Data to process:
Content starts

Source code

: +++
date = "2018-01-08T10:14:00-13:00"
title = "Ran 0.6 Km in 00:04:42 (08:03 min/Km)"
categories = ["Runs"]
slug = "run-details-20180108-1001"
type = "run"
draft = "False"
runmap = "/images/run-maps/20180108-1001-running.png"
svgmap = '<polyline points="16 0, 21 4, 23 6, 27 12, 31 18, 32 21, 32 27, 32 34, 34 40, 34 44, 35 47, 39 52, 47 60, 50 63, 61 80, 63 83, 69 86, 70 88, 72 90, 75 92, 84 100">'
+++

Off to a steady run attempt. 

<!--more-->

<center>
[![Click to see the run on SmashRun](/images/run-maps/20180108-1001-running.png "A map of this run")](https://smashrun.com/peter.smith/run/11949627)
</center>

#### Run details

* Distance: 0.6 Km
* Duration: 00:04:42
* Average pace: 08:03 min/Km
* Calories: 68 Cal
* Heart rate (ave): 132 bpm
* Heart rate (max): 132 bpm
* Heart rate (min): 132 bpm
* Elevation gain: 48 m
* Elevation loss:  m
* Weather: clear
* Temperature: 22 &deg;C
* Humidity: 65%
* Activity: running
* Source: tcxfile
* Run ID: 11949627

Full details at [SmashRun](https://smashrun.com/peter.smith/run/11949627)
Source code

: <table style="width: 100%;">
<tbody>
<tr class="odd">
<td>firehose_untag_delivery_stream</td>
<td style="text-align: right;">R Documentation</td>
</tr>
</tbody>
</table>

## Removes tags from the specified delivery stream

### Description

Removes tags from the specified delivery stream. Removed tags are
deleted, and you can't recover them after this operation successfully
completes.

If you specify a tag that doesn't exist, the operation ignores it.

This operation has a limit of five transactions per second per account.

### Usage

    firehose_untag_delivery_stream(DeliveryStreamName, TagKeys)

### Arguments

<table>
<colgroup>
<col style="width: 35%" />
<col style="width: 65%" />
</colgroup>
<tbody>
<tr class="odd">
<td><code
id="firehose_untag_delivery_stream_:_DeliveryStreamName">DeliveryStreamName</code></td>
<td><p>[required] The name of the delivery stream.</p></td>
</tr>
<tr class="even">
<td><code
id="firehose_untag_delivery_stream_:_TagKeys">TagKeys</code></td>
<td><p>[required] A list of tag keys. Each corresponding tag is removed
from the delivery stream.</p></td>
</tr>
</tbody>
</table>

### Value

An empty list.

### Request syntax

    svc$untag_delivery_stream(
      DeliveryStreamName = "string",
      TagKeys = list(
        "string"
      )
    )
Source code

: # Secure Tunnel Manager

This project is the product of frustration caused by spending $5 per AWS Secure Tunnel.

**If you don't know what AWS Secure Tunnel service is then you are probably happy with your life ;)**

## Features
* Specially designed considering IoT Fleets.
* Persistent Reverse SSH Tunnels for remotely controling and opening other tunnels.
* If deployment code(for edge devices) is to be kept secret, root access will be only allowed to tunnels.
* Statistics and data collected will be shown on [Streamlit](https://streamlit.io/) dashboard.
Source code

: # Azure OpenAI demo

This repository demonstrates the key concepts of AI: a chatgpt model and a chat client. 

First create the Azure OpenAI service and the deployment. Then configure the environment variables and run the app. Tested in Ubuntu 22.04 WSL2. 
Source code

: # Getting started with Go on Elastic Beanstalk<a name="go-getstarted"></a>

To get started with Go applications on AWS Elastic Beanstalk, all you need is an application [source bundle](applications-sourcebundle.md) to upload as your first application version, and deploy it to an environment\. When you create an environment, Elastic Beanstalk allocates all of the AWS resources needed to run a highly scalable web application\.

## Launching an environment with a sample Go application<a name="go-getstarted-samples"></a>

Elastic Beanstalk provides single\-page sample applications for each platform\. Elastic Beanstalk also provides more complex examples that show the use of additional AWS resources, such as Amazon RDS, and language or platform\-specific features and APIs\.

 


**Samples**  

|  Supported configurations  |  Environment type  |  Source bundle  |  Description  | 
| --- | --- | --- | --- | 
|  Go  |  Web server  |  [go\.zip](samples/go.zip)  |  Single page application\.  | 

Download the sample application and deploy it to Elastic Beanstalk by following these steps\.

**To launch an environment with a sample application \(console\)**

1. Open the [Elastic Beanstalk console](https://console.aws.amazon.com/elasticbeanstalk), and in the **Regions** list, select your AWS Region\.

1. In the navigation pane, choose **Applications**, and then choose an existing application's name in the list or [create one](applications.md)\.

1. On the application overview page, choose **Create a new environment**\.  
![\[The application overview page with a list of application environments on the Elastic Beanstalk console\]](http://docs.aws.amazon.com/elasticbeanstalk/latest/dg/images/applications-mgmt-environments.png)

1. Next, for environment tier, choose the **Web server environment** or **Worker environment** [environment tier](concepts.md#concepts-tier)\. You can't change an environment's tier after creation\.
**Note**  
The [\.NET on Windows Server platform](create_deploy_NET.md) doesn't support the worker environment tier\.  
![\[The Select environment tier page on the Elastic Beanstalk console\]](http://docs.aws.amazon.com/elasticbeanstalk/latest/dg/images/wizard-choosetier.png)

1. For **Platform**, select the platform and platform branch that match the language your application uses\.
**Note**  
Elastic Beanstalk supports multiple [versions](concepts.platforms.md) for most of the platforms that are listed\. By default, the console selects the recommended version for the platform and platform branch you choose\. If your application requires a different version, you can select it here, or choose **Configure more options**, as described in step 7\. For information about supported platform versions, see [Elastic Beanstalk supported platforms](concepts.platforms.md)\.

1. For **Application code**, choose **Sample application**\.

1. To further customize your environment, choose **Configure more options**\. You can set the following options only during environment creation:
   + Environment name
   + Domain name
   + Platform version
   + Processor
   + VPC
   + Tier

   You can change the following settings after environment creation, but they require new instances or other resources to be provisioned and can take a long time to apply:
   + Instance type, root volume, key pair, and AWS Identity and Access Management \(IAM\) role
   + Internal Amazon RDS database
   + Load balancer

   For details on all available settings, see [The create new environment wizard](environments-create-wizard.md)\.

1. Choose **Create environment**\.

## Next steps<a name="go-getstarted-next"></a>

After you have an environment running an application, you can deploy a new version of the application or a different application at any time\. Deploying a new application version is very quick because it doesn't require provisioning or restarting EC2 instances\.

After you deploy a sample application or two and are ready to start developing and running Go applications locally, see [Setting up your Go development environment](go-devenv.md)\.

Content ends

Problem to work on: Every line above should be retyped exactly as given.

Answer box:
Source code

: +++
date = "2018-01-08T10:14:00-13:00"
title = "Ran 0.6 Km in 00:04:42 (08:03 min/Km)"
categories = ["Runs"]
slug = "run-details-20180108-1001"
type = "run"
draft = "False"
runmap = "/images/run-maps/20180108-1001-running.png"
svgmap = '<polyline points="16 0, 21 4, 23 6, 27 12, 31 18, 32 21, 32 27, 32 34, 34 40, 34 44, 35 47, 39 52, 47 60, 50 63, 61 80, 63 83, 69 86, 70 88, 72 90, 75 92, 84 100">'
+++

Off to a steady run attempt. 

<!--more-->

<center>
[![Click to see the run on SmashRun](/images/run-maps/20180108-1001-running.png "A map of this run")](https://smashrun.com/peter.smith/run/11949627)
</center>

#### Run details

* Distance: 0.6 Km
* Duration: 00:04:42
* Average pace: 08:03 min/Km
* Calories: 68 Cal
* Heart rate (ave): 132 bpm
* Heart rate (max): 132 bpm
* Heart rate (min): 132 bpm
* Elevation gain: 48 m
* Elevation loss:  m
* Weather: clear
* Temperature: 22 &deg;C
* Humidity: 65%
* Activity: running
* Source: tcxfile
* Run ID: 11949627

Full details at [SmashRun](https://smashrun.com/peter.smith/run/11949627)
Source code

: <table style="width: 100%;">
<tbody>
<tr class="odd">
<td>firehose_untag_delivery_stream</td>
<td style="text-align: right;">R Documentation</td>
</tr>
</tbody>
</table>

## Removes tags from the specified delivery stream

### Description

Removes tags from the specified delivery stream. Removed tags are
deleted, and you can't recover them after this operation successfully
completes.

If you specify a tag that doesn't exist, the operation ignores it.

This operation has a limit of five transactions per second per account.

### Usage

    firehose_untag_delivery_stream(DeliveryStreamName, TagKeys)

### Arguments

<table>
<colgroup>
<col style="width: 35%" />
<col style="width: 65%" />
</colgroup>
<tbody>
<tr class="odd">
<td><code
id="firehose_untag_delivery_stream_:_DeliveryStreamName">DeliveryStreamName</code></td>
<td><p>[required] The name of the delivery stream.</p></td>
</tr>
<tr class="even">
<td><code
id="firehose_untag_delivery_stream_:_TagKeys">TagKeys</code></td>
<td><p>[required] A list of tag keys. Each corresponding tag is removed
from the delivery stream.</p></td>
</tr>
</tbody>
</table>

### Value

An empty list.

### Request syntax

    svc$untag_delivery_stream(
      DeliveryStreamName = "string",
      TagKeys = list(
        "string"
      )
    )
Source code

: # Secure Tunnel Manager

This project is the product of frustration caused by spending $5 per AWS Secure Tunnel.

**If you don't know what AWS Secure Tunnel service is then you are probably happy with your life ;)**

## Features
* Specially designed considering IoT Fleets.
* Persistent Reverse SSH Tunnels for remotely controling and opening other tunnels.
* If deployment code(for edge devices) is to be kept secret, root access will be only allowed to tunnels.
* Statistics and data collected will be shown on [Streamlit](https://streamlit.io/) dashboard.
Source code

: # Azure OpenAI demo

This repository demonstrates the key concepts of AI: a chatgpt model and a chat client. 

First create the Azure OpenAI service and the deployment. Then configure the environment variables and run the app. Tested in Ubuntu 22.04 WSL2. 
Source code

: # Getting started with Go on Elastic Beanstalk<a name="go-getstarted"></a>

To get started with Go applications on AWS Elastic Beanstalk, all you need is an application [source bundle](applications-sourcebundle.md) to upload as your first application version, and deploy it to an environment\. When you create an environment, Elastic Beanstalk allocates all of the AWS resources needed to run a highly scalable web application\.

## Launching an environment with a sample Go application<a name="go-getstarted-samples"></a>

Elastic Beanstalk provides single\-page sample applications for each platform\. Elastic Beanstalk also provides more complex examples that show the use of additional AWS resources, such as Amazon RDS, and language or platform\-specific features and APIs\.

 


**Samples**  

|  Supported configurations  |  Environment type  |  Source bundle  |  Description  | 
| --- | --- | --- | --- | 
|  Go  |  Web server  |  [go\.zip](samples/go.zip)  |  Single page application\.  | 

Download the sample application and deploy it to Elastic Beanstalk by following these steps\.

**To launch an environment with a sample application \(console\)**

1. Open the [Elastic Beanstalk console](https://console.aws.amazon.com/elasticbeanstalk), and in the **Regions** list, select your AWS Region\.

1. In the navigation pane, choose **Applications**, and then choose an existing application's name in the list or [create one](applications.md)\.

1. On the application overview page, choose **Create a new environment**\.  
![\[The application overview page with a list of application environments on the Elastic Beanstalk console\]](http://docs.aws.amazon.com/elasticbeanstalk/latest/dg/images/applications-mgmt-environments.png)

1. Next, for environment tier, choose the **Web server environment** or **Worker environment** [environment tier](concepts.md#concepts-tier)\. You can't change an environment's tier after creation\.
**Note**  
The [\.NET on Windows Server platform](create_deploy_NET.md) doesn't support the worker environment tier\.  
![\[The Select environment tier page on the Elastic Beanstalk console\]](http://docs.aws.amazon.com/elasticbeanstalk/latest/dg/images/wizard-choosetier.png)

1. For **Platform**, select the platform and platform branch that match the language your application uses\.
**Note**  
Elastic Beanstalk supports multiple [versions](concepts.platforms.md) for most of the platforms that are listed\. By default, the console selects the recommended version for the platform and platform branch you choose\. If your application requires a different version, you can select it here, or choose **Configure more options**, as described in step 7\. For information about supported platform versions, see [Elastic Beanstalk supported platforms](concepts.platforms.md)\.

1. For **Application code**, choose **Sample application**\.

1. To further customize your environment, choose **Configure more options**\. You can set the following options only during environment creation:
   + Environment name
   + Domain name
   + Platform version
   + Processor
   + VPC
   + Tier

   You can change the following settings after environment creation, but they require new instances or other resources to be provisioned and can take a long time to apply:
   + Instance type, root volume, key pair, and AWS Identity and Access Management \(IAM\) role
   + Internal Amazon RDS database
   + Load balancer

   For details on all available settings, see [The create new environment wizard](environments-create-wizard.md)\.

1. Choose **Create environment**\.

## Next steps<a name="go-getstarted-next"></a>

After you have an environment running an application, you can deploy a new version of the application or a different application at any time\. Deploying a new application version is very quick because it doesn't require provisioning or restarting EC2 instances\.

After you deploy a sample application or two and are ready to start developing and running Go applications locally, see [Setting up your Go development environment](go-devenv.md)\.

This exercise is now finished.